Hamilton è tornato a parlare ed ammettere i problemi della sua Mercedes nel podcast On Purpose, dialogando su ciò che è stato e ciò che sarà per la sua monoposto.
“Il 2022 è stato uno degli anni più difficili per noi come squadra, poiché non abbiamo costruito una grande macchina e abbiamo avuto le nostre difficoltà. Come fanno molte persone abbiamo dovuto avvicinarci tra di noi. Lavoro con questo team da 10 anni e le conversazioni che abbiamo avuto quest’anno, le persone si sono aperte come non si erano mai aperte prima. Per esempio della gente ha pianto. È stato bellissimo da vedere. Sento che è una squadra di gran lunga migliore di quanto non sia stata prima”.
Dunque da una parte i problemi da risolvere e le migliorie tecniche necessarie per vivere un 2023 decisamente migliore a livello automobilistico. Dall’altra la speranza e la gioia di gareggiare in team assolutamente unito, con idee chiare e progetti futuri ben costruiti.
Quello che comincerà a marzo prossimo potrebbe però essere l’ultimo anno automobilistico di Lewis Hamilton in Mercedes. Per due motivi ben chiari: l’età anagrafica piuttosto alta dell’inglese, che quest’anno spegnerà 38 candeline. Ma anche il contratto in scadenza di quest’ultimo.

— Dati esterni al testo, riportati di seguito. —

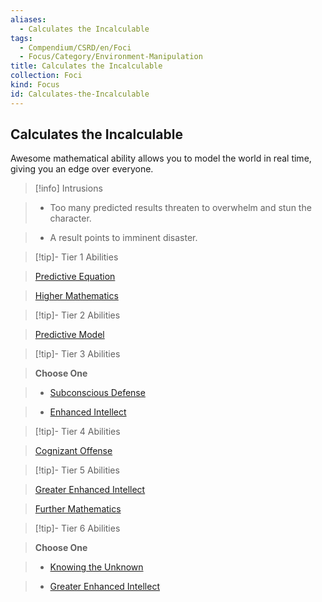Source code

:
 ```yaml
---
aliases:
  - Calculates the Incalculable
tags:
  - Compendium/CSRD/en/Foci
  - Focus/Category/Environment-Manipulation
title: Calculates the Incalculable
collection: Foci
kind: Focus
id: Calculates-the-Incalculable
---
```

## Calculates the Incalculable    
Awesome mathematical ability allows you to model the world in real time, giving you an edge over everyone.    
  
>[!info] Intrusions    
>- Too many predicted results threaten to overwhelm and stun the character.    
>- A result points to imminent disaster.    
  
  
>[!tip]- Tier 1 Abilities    
> [Predictive Equation](Predictive-Equation.md)    
> [Higher Mathematics](Higher-Mathematics.md)    
  
  
>[!tip]- Tier 2 Abilities    
> [Predictive Model](Predictive-Model.md)    
  
  
>[!tip]- Tier 3 Abilities    
> **Choose One**    
>- [Subconscious Defense](Subconscious-Defense.md)    
>- [Enhanced Intellect](Enhanced-Intellect.md)    
  
  
>[!tip]- Tier 4 Abilities    
> [Cognizant Offense](Cognizant-Offense.md)    
  
  
>[!tip]- Tier 5 Abilities    
> [Greater Enhanced Intellect](Greater-Enhanced-Intellect.md)    
> [Further Mathematics](Further-Mathematics.md)    
  
  
>[!tip]- Tier 6 Abilities    
> **Choose One**    
>- [Knowing the Unknown](Knowing-the-Unknown.md)    
>- [Greater Enhanced Intellect](Greater-Enhanced-Intellect.md)
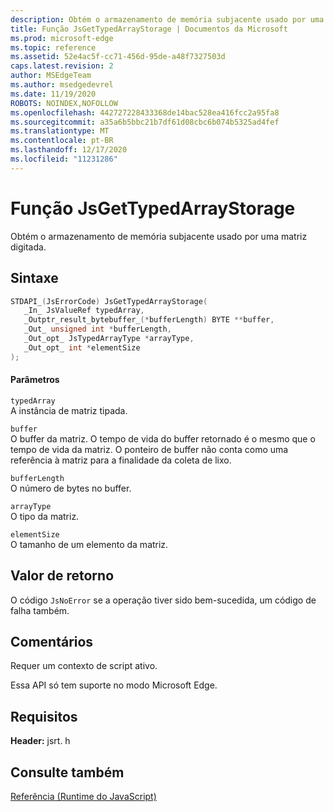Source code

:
 ```yaml
---
description: Obtém o armazenamento de memória subjacente usado por uma matriz digitada.
title: Função JsGetTypedArrayStorage | Documentos da Microsoft
ms.prod: microsoft-edge
ms.topic: reference
ms.assetid: 52e4ac5f-cc71-456d-95de-a48f7327503d
caps.latest.revision: 2
author: MSEdgeTeam
ms.author: msedgedevrel
ms.date: 11/19/2020
ROBOTS: NOINDEX,NOFOLLOW
ms.openlocfilehash: 442727228433368de14bac528ea416fcc2a95fa8
ms.sourcegitcommit: a35a6b5bbc21b7df61d08cbc6b074b5325ad4fef
ms.translationtype: MT
ms.contentlocale: pt-BR
ms.lasthandoff: 12/17/2020
ms.locfileid: "11231286"
---
```

# Função JsGetTypedArrayStorage

Obtém o armazenamento de memória subjacente usado por uma matriz digitada.  
  
## Sintaxe  
  
```cpp  
STDAPI_(JsErrorCode) JsGetTypedArrayStorage(  
   _In_ JsValueRef typedArray,  
   _Outptr_result_bytebuffer_(*bufferLength) BYTE **buffer,  
   _Out_ unsigned int *bufferLength,  
   _Out_opt_ JsTypedArrayType *arrayType,  
   _Out_opt_ int *elementSize  
);  
```  
  
#### Parâmetros  
 `typedArray`  
 A instância de matriz tipada.  
  
 `buffer`  
 O buffer da matriz. O tempo de vida do buffer retornado é o mesmo que o tempo de vida da matriz. O ponteiro de buffer não conta como uma referência à matriz para a finalidade da coleta de lixo.  
  
 `bufferLength`  
 O número de bytes no buffer.  
  
 `arrayType`  
 O tipo da matriz.  
  
 `elementSize`  
 O tamanho de um elemento da matriz.  
  
## Valor de retorno  
 O código `JsNoError` se a operação tiver sido bem-sucedida, um código de falha também.  
  
## Comentários  
 Requer um contexto de script ativo.  
  
 Essa API só tem suporte no modo Microsoft Edge.  
  
## Requisitos  
 **Header:** jsrt. h  
  
## Consulte também  
 [Referência (Runtime do JavaScript)](../chakra-hosting/reference-javascript-runtime.md)
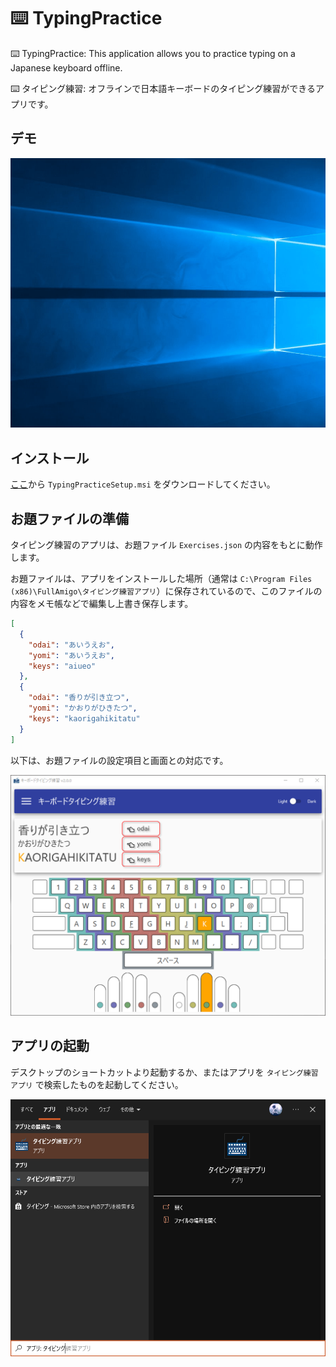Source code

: # ⌨️ TypingPractice

⌨️ TypingPractice: This application allows you to practice typing on a Japanese keyboard offline.

⌨️ タイピング練習: オフラインで日本語キーボードのタイピング練習ができるアプリです。

## デモ

![demo](Images/KeyboardTypingPractice_DEMO_ver1.0.x.gif)

## インストール

[ここ](https://github.com/FullAmigo/TypingPractice/releases/latest)から `TypingPracticeSetup.msi` をダウンロードしてください。

## お題ファイルの準備

タイピング練習のアプリは、お題ファイル `Exercises.json` の内容をもとに動作します。

お題ファイルは、アプリをインストールした場所（通常は `C:\Program Files (x86)\FullAmigo\タイピング練習アプリ`）に保存されているので、このファイルの内容をメモ帳などで編集し上書き保存します。

```json
[
  {
    "odai": "あいうえお",
    "yomi": "あいうえお",
    "keys": "aiueo"
  },
  {
    "odai": "香りが引き立つ",
    "yomi": "かおりがひきたつ",
    "keys": "kaorigahikitatu"
  }
]
```

以下は、お題ファイルの設定項目と画面との対応です。

![](Images/Configure_Exercises2.png)

## アプリの起動

デスクトップのショートカットより起動するか、またはアプリを `タイピング練習アプリ` で検索したものを起動してください。

![](Images/Launch.png)

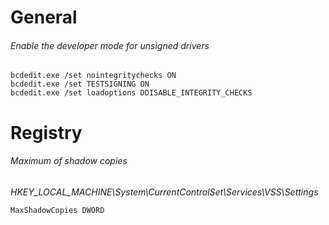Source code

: # General

###### Enable the developer mode for unsigned drivers
```
bcdedit.exe /set nointegritychecks ON
bcdedit.exe /set TESTSIGNING ON
bcdedit.exe /set loadoptions DDISABLE_INTEGRITY_CHECKS
```

# Registry

###### Maximum of shadow copies

*HKEY_LOCAL_MACHINE\System\CurrentControlSet\Services\VSS\Settings*

```
MaxShadowCopies DWORD
```
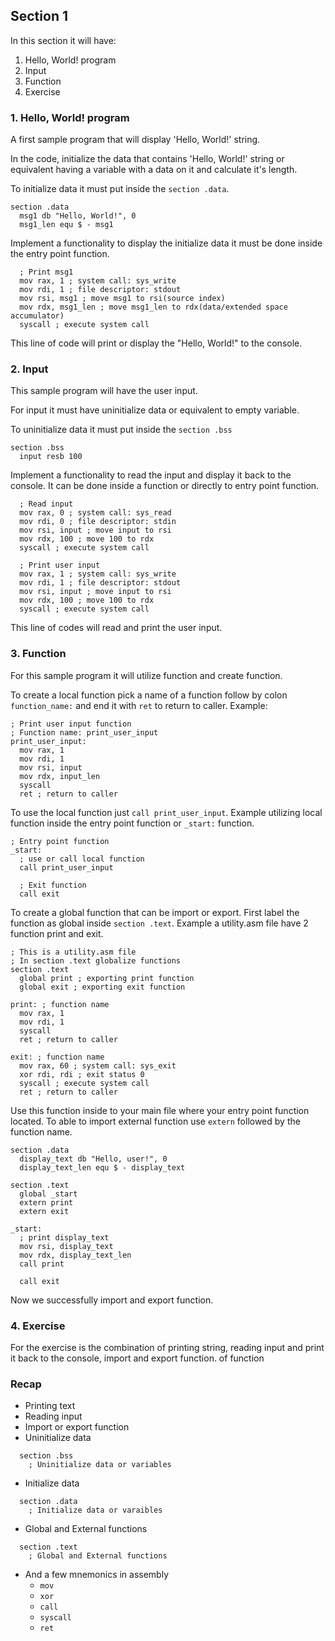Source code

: ## Section 1
In this section it will have:
 1. Hello, World! program
 2. Input
 3. Function
 4. Exercise

### 1. Hello, World! program
A first sample program that will display 'Hello, World!' string.

In the code, initialize the data that contains 'Hello, World!' string
or equivalent having a variable with a data on it and calculate it's length.

To initialize data it must put inside the `section .data`.
```
section .data
  msg1 db "Hello, World!", 0
  msg1_len equ $ - msg1
```

Implement a functionality to display the initialize data it must be done
inside the entry point function.
```
  ; Print msg1
  mov rax, 1 ; system call: sys_write
  mov rdi, 1 ; file descriptor: stdout
  mov rsi, msg1 ; move msg1 to rsi(source index)
  mov rdx, msg1_len ; move msg1_len to rdx(data/extended space accumulator)
  syscall ; execute system call
```
This line of code will print or display the "Hello, World!" to the console.


### 2. Input
This sample program will have the user input.

For input it must have uninitialize data or equivalent to empty variable.

To uninitialize data it must put inside the `section .bss`
```
section .bss
  input resb 100
```

Implement a functionality to read the input and display it back to the
console. It can be done inside a function or directly to entry point
function.
```
  ; Read input
  mov rax, 0 ; system call: sys_read
  mov rdi, 0 ; file descriptor: stdin
  mov rsi, input ; move input to rsi
  mov rdx, 100 ; move 100 to rdx
  syscall ; execute system call

  ; Print user input
  mov rax, 1 ; system call: sys_write
  mov rdi, 1 ; file descriptor: stdout
  mov rsi, input ; move input to rsi
  mov rdx, 100 ; move 100 to rdx
  syscall ; execute system call
```
This line of codes will read and print the user input.

### 3. Function
For this sample program it will utilize function and create function.

To create a local function pick a name of a function follow by colon
`function_name:` and end it with `ret` to return to caller.
Example:
```
; Print user input function
; Function name: print_user_input
print_user_input:
  mov rax, 1
  mov rdi, 1
  mov rsi, input
  mov rdx, input_len
  syscall
  ret ; return to caller
```
To use the local function just `call print_user_input`.
Example utilizing local function inside the entry point function or
`_start:` function.
```
; Entry point function
_start:
  ; use or call local function
  call print_user_input

  ; Exit function
  call exit
```

To create a global function that can be import or export.
First label the function as global inside `section .text`.
Example a utility.asm file have 2 function print and exit.
```
; This is a utility.asm file
; In section .text globalize functions
section .text
  global print ; exporting print function
  global exit ; exporting exit function

print: ; function name
  mov rax, 1
  mov rdi, 1
  syscall
  ret ; return to caller

exit: ; function name
  mov rax, 60 ; system call: sys_exit
  xor rdi, rdi ; exit status 0
  syscall ; execute system call
  ret ; return to caller
```

Use this function inside to your main file where your entry point function
located. To able to import external function use `extern` followed by the
function name.

```
section .data
  display_text db "Hello, user!", 0
  display_text_len equ $ - display_text

section .text
  global _start
  extern print
  extern exit

_start:
  ; print display_text
  mov rsi, display_text
  mov rdx, display_text_len
  call print

  call exit
```
Now we successfully import and export function.

### 4. Exercise
For the exercise is the combination of printing string, reading input and
print it back to the console, import and export function.
of function

### Recap

- Printing text
- Reading input
- Import or export function
- Uninitialize data
```
  section .bss
    ; Uninitialize data or variables
```
- Initialize data
```
  section .data
    ; Initialize data or varaibles
```
- Global and External functions
```
  section .text
    ; Global and External functions
```
- And a few mnemonics in assembly
  - `mov`
  - `xor`
  - `call`
  - `syscall`
  - `ret`


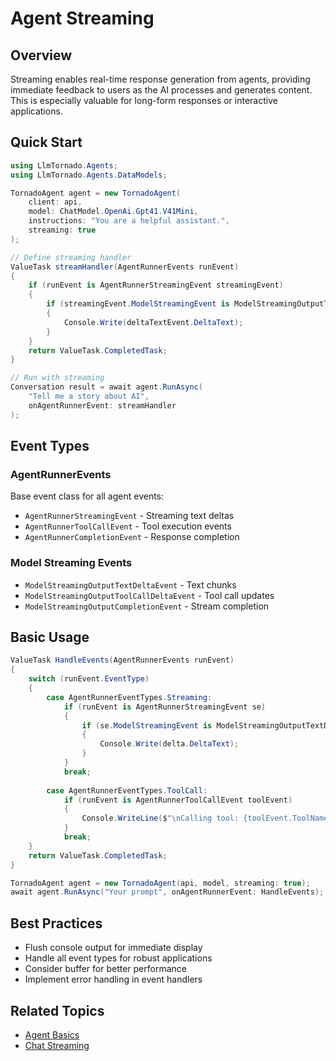 # Agent Streaming

## Overview

Streaming enables real-time response generation from agents, providing immediate feedback to users as the AI processes and generates content. This is especially valuable for long-form responses or interactive applications.

## Quick Start

```csharp
using LlmTornado.Agents;
using LlmTornado.Agents.DataModels;

TornadoAgent agent = new TornadoAgent(
    client: api,
    model: ChatModel.OpenAi.Gpt41.V41Mini,
    instructions: "You are a helpful assistant.",
    streaming: true
);

// Define streaming handler
ValueTask streamHandler(AgentRunnerEvents runEvent)
{
    if (runEvent is AgentRunnerStreamingEvent streamingEvent)
    {
        if (streamingEvent.ModelStreamingEvent is ModelStreamingOutputTextDeltaEvent deltaTextEvent)
        {
            Console.Write(deltaTextEvent.DeltaText);
        }
    }
    return ValueTask.CompletedTask;
}

// Run with streaming
Conversation result = await agent.RunAsync(
    "Tell me a story about AI",
    onAgentRunnerEvent: streamHandler
);
```

## Event Types

### AgentRunnerEvents
Base event class for all agent events:
- `AgentRunnerStreamingEvent` - Streaming text deltas
- `AgentRunnerToolCallEvent` - Tool execution events
- `AgentRunnerCompletionEvent` - Response completion

### Model Streaming Events
- `ModelStreamingOutputTextDeltaEvent` - Text chunks
- `ModelStreamingOutputToolCallDeltaEvent` - Tool call updates
- `ModelStreamingOutputCompletionEvent` - Stream completion

## Basic Usage

```csharp
ValueTask HandleEvents(AgentRunnerEvents runEvent)
{
    switch (runEvent.EventType)
    {
        case AgentRunnerEventTypes.Streaming:
            if (runEvent is AgentRunnerStreamingEvent se)
            {
                if (se.ModelStreamingEvent is ModelStreamingOutputTextDeltaEvent delta)
                {
                    Console.Write(delta.DeltaText);
                }
            }
            break;
            
        case AgentRunnerEventTypes.ToolCall:
            if (runEvent is AgentRunnerToolCallEvent toolEvent)
            {
                Console.WriteLine($"\nCalling tool: {toolEvent.ToolName}");
            }
            break;
    }
    return ValueTask.CompletedTask;
}

TornadoAgent agent = new TornadoAgent(api, model, streaming: true);
await agent.RunAsync("Your prompt", onAgentRunnerEvent: HandleEvents);
```

## Best Practices

- Flush console output for immediate display
- Handle all event types for robust applications
- Consider buffer for better performance
- Implement error handling in event handlers

## Related Topics

- [Agent Basics](./1.%20basics.md)
- [Chat Streaming](../../1.%20LlmTornado/1.%20Chat/6.%20streaming.md)
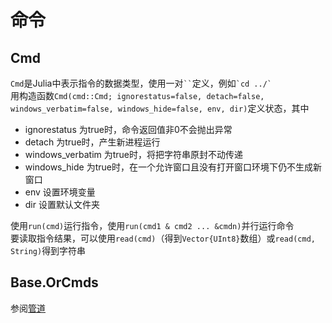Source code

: # 命令
## Cmd
`Cmd`是Julia中表示指令的数据类型，使用一对``` `` ```定义，例如`` `cd ../` ``\
用构造函数`Cmd(cmd::Cmd; ignorestatus=false, detach=false, windows_verbatim=false, windows_hide=false, env, dir)`定义状态，其中
* ignorestatus 为true时，命令返回值非0不会抛出异常
* detach 为true时，产生新进程运行
* windows_verbatim 为true时，将把字符串原封不动传递
* windows_hide 为true时，在一个允许窗口且没有打开窗口环境下仍不生成新窗口
* env 设置环境变量
* dir 设置默认文件夹

使用`run(cmd)`运行指令，使用`run(cmd1 & cmd2 ... &cmdn)`并行运行命令\
要读取指令结果，可以使用`read(cmd)`（得到`Vector{UInt8}`数组）或`read(cmd, String)`得到字符串

## Base.OrCmds
参阅[管道](io.md#管道)
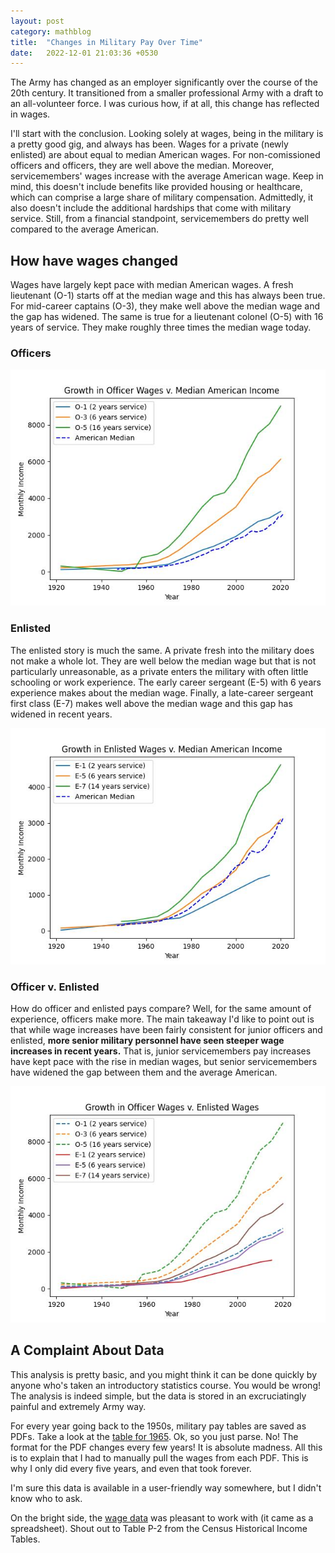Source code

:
```yaml
---
layout: post
category: mathblog
title:  "Changes in Military Pay Over Time"
date:   2022-12-01 21:03:36 +0530
---
```


The Army has changed as an employer significantly over the course of the 20th century. It transitioned from a smaller professional Army with a draft to an all-volunteer force. I was curious how, if at all, this change has reflected in wages.

I'll start with the conclusion. Looking solely at wages, being in the military is a pretty good gig, and always has been. Wages for a private (newly enlisted) are about equal to median American wages. For non-comissioned officers and officers, they are well above the median. Moreover, servicemembers' wages increase with the average American wage. Keep in mind, this doesn't include benefits like provided housing or healthcare, which can comprise a large share of military compensation. Admittedly, it also doesn't include the additional hardships that come with military service. Still, from a financial standpoint, servicemembers do pretty well compared to the average American.

## How have wages changed
Wages have largely kept pace with median American wages. A fresh lieutenant (O-1) starts off at the median wage and this has always been true. For mid-career captains (O-3), they make well above the median wage and the gap has widened. The same is true for a lieutenant colonel (O-5) with 16 years of service. They make roughly three times the median wage today.

### Officers
![Officers](../assets/militarypay/officers.jpeg)

### Enlisted
The enlisted story is much the same. A private fresh into the military does not make a whole lot. They are well below the median wage but that is not particularly unreasonable, as a private enters the military with often little schooling or work experience. The early career sergeant (E-5) with 6 years experience makes about the median wage. Finally, a late-career sergeant first class (E-7) makes well above the median wage and this gap has widened in recent years.

![Enlisted](../assets/militarypay/enlisted.jpeg)

### Officer v. Enlisted
How do officer and enlisted pays compare? Well, for the same amount of experience, officers make more. The main takeaway I'd like to point out is that while wage increases have been fairly consistent for junior officers and enlisted, **more senior military personnel have seen steeper wage increases in recent years.** That is, junior servicemembers pay increases have kept pace with the rise in median wages, but senior servicemembers have widened the gap between them and the average American.

![Officer v. Enlisted](../assets/militarypay/officers_v_enlisted.jpeg)


## A Complaint About Data
This analysis is pretty basic, and you might think it can be done quickly by anyone who's taken an introductory statistics course. You would be wrong! The analysis is indeed simple, but the data is stored in an excruciatingly painful and extremely Army way. 

For every year going back to the 1950s, military pay tables are saved as PDFs. Take a look at the [table for 1965](https://www.dfas.mil/Portals/98/MilPayTable1965.pdf). Ok, so you just parse. No! The format for the PDF changes every few years! It is absolute madness. All this is to explain that I had to manually pull the wages from each PDF. This is why I only did every five years, and even that took forever.

I'm sure this data is available in a user-friendly way somewhere, but I didn't know who to ask.

On the bright side, the [wage data](https://www.census.gov/data/tables/time-series/demo/income-poverty/historical-income-people.html) was pleasant to work with (it came as a spreadsheet). Shout out to Table P-2 from the Census Historical Income Tables.
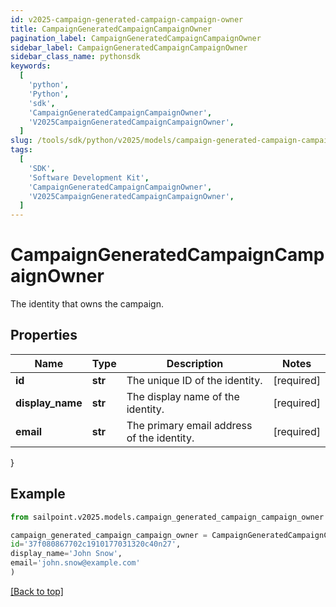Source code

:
 ```yaml
---
id: v2025-campaign-generated-campaign-campaign-owner
title: CampaignGeneratedCampaignCampaignOwner
pagination_label: CampaignGeneratedCampaignCampaignOwner
sidebar_label: CampaignGeneratedCampaignCampaignOwner
sidebar_class_name: pythonsdk
keywords:
  [
    'python',
    'Python',
    'sdk',
    'CampaignGeneratedCampaignCampaignOwner',
    'V2025CampaignGeneratedCampaignCampaignOwner',
  ]
slug: /tools/sdk/python/v2025/models/campaign-generated-campaign-campaign-owner
tags:
  [
    'SDK',
    'Software Development Kit',
    'CampaignGeneratedCampaignCampaignOwner',
    'V2025CampaignGeneratedCampaignCampaignOwner',
  ]
---
```


# CampaignGeneratedCampaignCampaignOwner

The identity that owns the campaign.

## Properties

| Name | Type | Description | Notes |
| --- | --- | --- | --- |
| **id** | **str** | The unique ID of the identity. | [required] |
| **display_name** | **str** | The display name of the identity. | [required] |
| **email** | **str** | The primary email address of the identity. | [required] |

}

## Example

```python
from sailpoint.v2025.models.campaign_generated_campaign_campaign_owner import CampaignGeneratedCampaignCampaignOwner

campaign_generated_campaign_campaign_owner = CampaignGeneratedCampaignCampaignOwner(
id='37f080867702c1910177031320c40n27',
display_name='John Snow',
email='john.snow@example.com'
)

```

[[Back to top]](#)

Il team principal Toto Wolff ha fatto sapere che a breve discuterà del futuro di Hamilton con il diretto interessato. Ma pare vi sia ancora distanza tra domanda e offerta a livello economico, con l’inglese che vuole un ingaggio più alto degli attuali 35 milioni di euro che percepisce all’anno.
Situazione in divenire, anche se la prima scelta di Hamilton resta la Mercedes. Il 7 volte campione del mondo di F1 ha sempre considerato la scuderia d’argento come una famiglia.